▶ GOAL OF THE EXERCISE
For this exercise, write out each entry below exactly, omitting the images.

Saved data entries
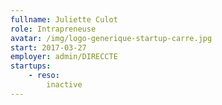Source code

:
 ```yaml
---
fullname: Juliette Culot
role: Intrapreneuse
avatar: /img/logo-generique-startup-carre.jpg
start: 2017-03-27
employer: admin/DIRECCTE
startups:
    - reso:
        inactive
---
```

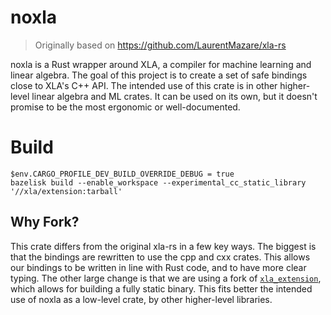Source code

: # noxla

> Originally based on https://github.com/LaurentMazare/xla-rs

noxla is a Rust wrapper around XLA, a compiler for machine learning and linear algebra. The goal of this project is to create a set of safe bindings close to XLA's C++ API. The intended use of this crate is in other higher-level linear algebra and ML crates. It can be used on its own, but it doesn't promise to be the most ergonomic or well-documented.

# Build

```
$env.CARGO_PROFILE_DEV_BUILD_OVERRIDE_DEBUG = true
bazelisk build --enable_workspace --experimental_cc_static_library '//xla/extension:tarball'
```

## Why Fork?

This crate differs from the original xla-rs in a few key ways. The biggest is that the bindings are rewritten to use the cpp and cxx crates. This allows our bindings to be written in line with Rust code, and to have more clear typing. The other large change is that we are using a fork of [`xla_extension`](https://github.com/elodin-sys/xla), which allows for building a fully static binary. This fits better the intended use of noxla as a low-level crate, by other higher-level libraries.
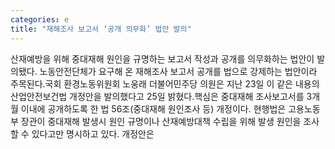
 ```yaml
---
categories: e
title: "재해조사 보고서 ‘공개 의무화’ 법안 발의"
---
```

산재예방을 위해 중대재해 원인을 규명하는 보고서 작성과 공개를 의무화하는 법안이 발의됐다. 노동안전단체가 요구해 온 재해조사 보고서 공개를 법으로 강제하는 법안이라 주목된다.국회 환경노동위원회 노웅래 더불어민주당 의원은 지난 23일 이 같은 내용의 산업안전보건법 개정안을 발의했다고 25일 밝혔다.핵심은 중대재해 조사보고서를 3개월 이내에 공개하도록 한 법 56조(중대재해 원인조사 등) 개정이다. 현행법은 고용노동부 장관이 중대재해 발생시 원인 규명이나 산재예방대책 수립을 위해 발생 원인을 조사할 수 있다고만 명시하고 있다. 개정안은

▶ SOLUTION TO THE EXERCISE
Source code

:
 ```yaml
---
fullname: Juliette Culot
role: Intrapreneuse
avatar: /img/logo-generique-startup-carre.jpg
start: 2017-03-27
employer: admin/DIRECCTE
startups:
    - reso:
        inactive
---
```

Source code

: # noxla

> Originally based on https://github.com/LaurentMazare/xla-rs

noxla is a Rust wrapper around XLA, a compiler for machine learning and linear algebra. The goal of this project is to create a set of safe bindings close to XLA's C++ API. The intended use of this crate is in other higher-level linear algebra and ML crates. It can be used on its own, but it doesn't promise to be the most ergonomic or well-documented.

# Build

```
$env.CARGO_PROFILE_DEV_BUILD_OVERRIDE_DEBUG = true
bazelisk build --enable_workspace --experimental_cc_static_library '//xla/extension:tarball'
```

## Why Fork?

This crate differs from the original xla-rs in a few key ways. The biggest is that the bindings are rewritten to use the cpp and cxx crates. This allows our bindings to be written in line with Rust code, and to have more clear typing. The other large change is that we are using a fork of [`xla_extension`](https://github.com/elodin-sys/xla), which allows for building a fully static binary. This fits better the intended use of noxla as a low-level crate, by other higher-level libraries.
 ```yaml
---
categories: e
title: "재해조사 보고서 ‘공개 의무화’ 법안 발의"
---
```

산재예방을 위해 중대재해 원인을 규명하는 보고서 작성과 공개를 의무화하는 법안이 발의됐다. 노동안전단체가 요구해 온 재해조사 보고서 공개를 법으로 강제하는 법안이라 주목된다.국회 환경노동위원회 노웅래 더불어민주당 의원은 지난 23일 이 같은 내용의 산업안전보건법 개정안을 발의했다고 25일 밝혔다.핵심은 중대재해 조사보고서를 3개월 이내에 공개하도록 한 법 56조(중대재해 원인조사 등) 개정이다. 현행법은 고용노동부 장관이 중대재해 발생시 원인 규명이나 산재예방대책 수립을 위해 발생 원인을 조사할 수 있다고만 명시하고 있다. 개정안은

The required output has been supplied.